UPDATE ... the sync completed and the balance is shown in full ... so that is one question answered! Please feel free to offer your wisdom on my security ...

So you now have latest version of Electrum, your wallet is sync and you see your total amount of BTC - is that correct?

I still have no certainty that I have control to send funds. Can anyone assure of this?

The only correct way to confirm that sending is working is to actually try send some coins and see is it working.

There was one problem before for some users when they are import private keys from MultiBit Classic to Electrum, and it happened to me. I import my private keys from MultiBit to Electrum, and at first everything seemed fine - but when I tried to make the first transaction Electrum is just freeze and stop to work. This has happened for the following reason:

Quote
Electrum freezes when I try to send bitcoins.

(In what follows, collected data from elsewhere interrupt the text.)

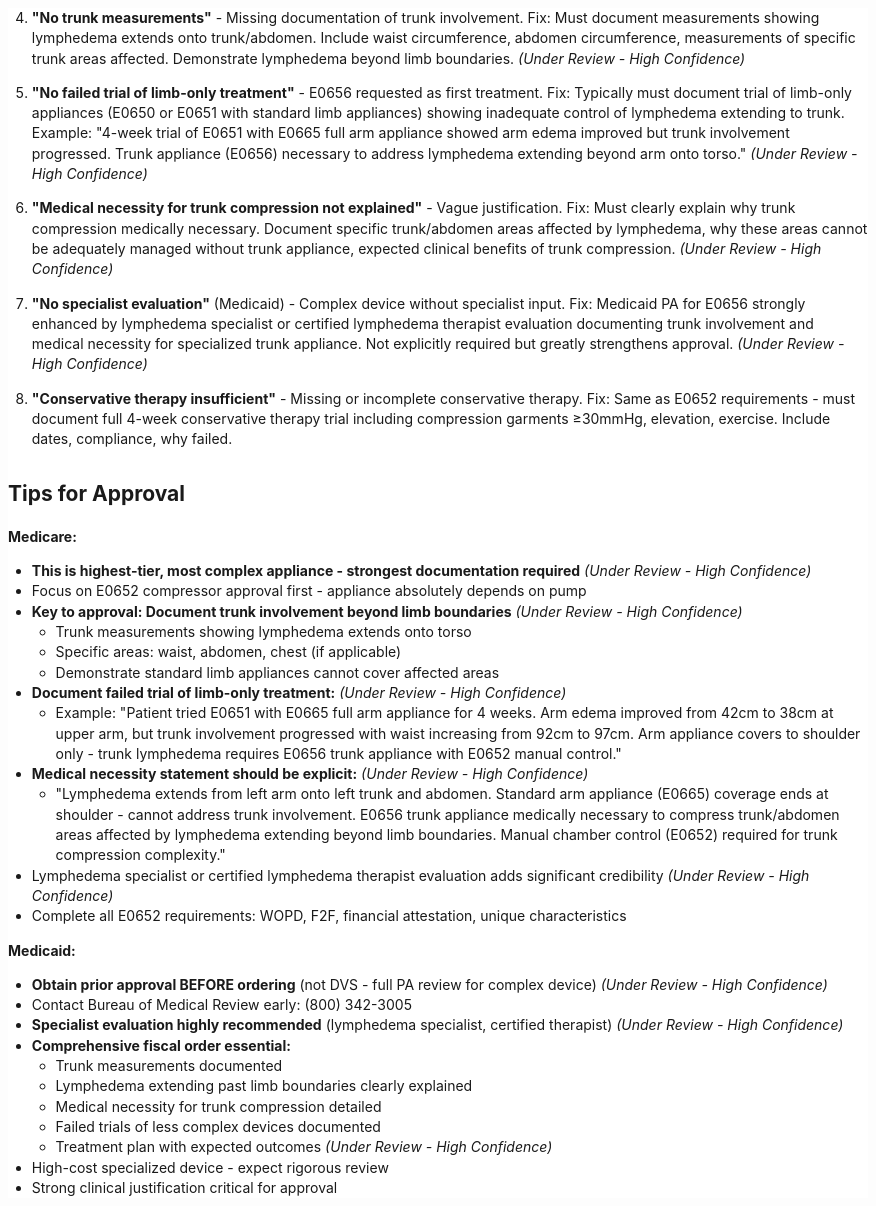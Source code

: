 4. **"No trunk measurements"** - Missing documentation of trunk involvement. Fix: Must document measurements showing lymphedema extends onto trunk/abdomen. Include waist circumference, abdomen circumference, measurements of specific trunk areas affected. Demonstrate lymphedema beyond limb boundaries. *(Under Review - High Confidence)*

5. **"No failed trial of limb-only treatment"** - E0656 requested as first treatment. Fix: Typically must document trial of limb-only appliances (E0650 or E0651 with standard limb appliances) showing inadequate control of lymphedema extending to trunk. Example: "4-week trial of E0651 with E0665 full arm appliance showed arm edema improved but trunk involvement progressed. Trunk appliance (E0656) necessary to address lymphedema extending beyond arm onto torso." *(Under Review - High Confidence)*

6. **"Medical necessity for trunk compression not explained"** - Vague justification. Fix: Must clearly explain why trunk compression medically necessary. Document specific trunk/abdomen areas affected by lymphedema, why these areas cannot be adequately managed without trunk appliance, expected clinical benefits of trunk compression. *(Under Review - High Confidence)*

7. **"No specialist evaluation"** (Medicaid) - Complex device without specialist input. Fix: Medicaid PA for E0656 strongly enhanced by lymphedema specialist or certified lymphedema therapist evaluation documenting trunk involvement and medical necessity for specialized trunk appliance. Not explicitly required but greatly strengthens approval. *(Under Review - High Confidence)*

8. **"Conservative therapy insufficient"** - Missing or incomplete conservative therapy. Fix: Same as E0652 requirements - must document full 4-week conservative therapy trial including compression garments ≥30mmHg, elevation, exercise. Include dates, compliance, why failed.

## Tips for Approval

**Medicare:**
- **This is highest-tier, most complex appliance - strongest documentation required** *(Under Review - High Confidence)*
- Focus on E0652 compressor approval first - appliance absolutely depends on pump
- **Key to approval: Document trunk involvement beyond limb boundaries** *(Under Review - High Confidence)*
  - Trunk measurements showing lymphedema extends onto torso
  - Specific areas: waist, abdomen, chest (if applicable)
  - Demonstrate standard limb appliances cannot cover affected areas
- **Document failed trial of limb-only treatment:** *(Under Review - High Confidence)*
  - Example: "Patient tried E0651 with E0665 full arm appliance for 4 weeks. Arm edema improved from 42cm to 38cm at upper arm, but trunk involvement progressed with waist increasing from 92cm to 97cm. Arm appliance covers to shoulder only - trunk lymphedema requires E0656 trunk appliance with E0652 manual control."
- **Medical necessity statement should be explicit:** *(Under Review - High Confidence)*
  - "Lymphedema extends from left arm onto left trunk and abdomen. Standard arm appliance (E0665) coverage ends at shoulder - cannot address trunk involvement. E0656 trunk appliance medically necessary to compress trunk/abdomen areas affected by lymphedema extending beyond limb boundaries. Manual chamber control (E0652) required for trunk compression complexity."
- Lymphedema specialist or certified lymphedema therapist evaluation adds significant credibility *(Under Review - High Confidence)*
- Complete all E0652 requirements: WOPD, F2F, financial attestation, unique characteristics

**Medicaid:**
- **Obtain prior approval BEFORE ordering** (not DVS - full PA review for complex device) *(Under Review - High Confidence)*
- Contact Bureau of Medical Review early: (800) 342-3005
- **Specialist evaluation highly recommended** (lymphedema specialist, certified therapist) *(Under Review - High Confidence)*
- **Comprehensive fiscal order essential:**
  - Trunk measurements documented
  - Lymphedema extending past limb boundaries clearly explained
  - Medical necessity for trunk compression detailed
  - Failed trials of less complex devices documented
  - Treatment plan with expected outcomes *(Under Review - High Confidence)*
- High-cost specialized device - expect rigorous review
- Strong clinical justification critical for approval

This might happen if you are trying to spend a large number of transaction outputs (for example, if you have collected hundreds of donations from a Bitcoin faucet). When you send Bitcoins, Electrum looks for unspent coins that are in your wallet in order to create a new transaction. Unspent coins can have different values, much like physical coins and bills.

If this happens, you should consolidate your transaction inputs by sending smaller amounts of bitcoins to one of your wallet addresses; this would be the equivalent of exchanging a stack of nickels for a dollar bill.

I hope you do not have that problem, but some users who try to recover old wallets with a large number of transaction outputs may encounter this problem. However this was happening with versions under 3.0.0, so it is possible that something has changed in that regard.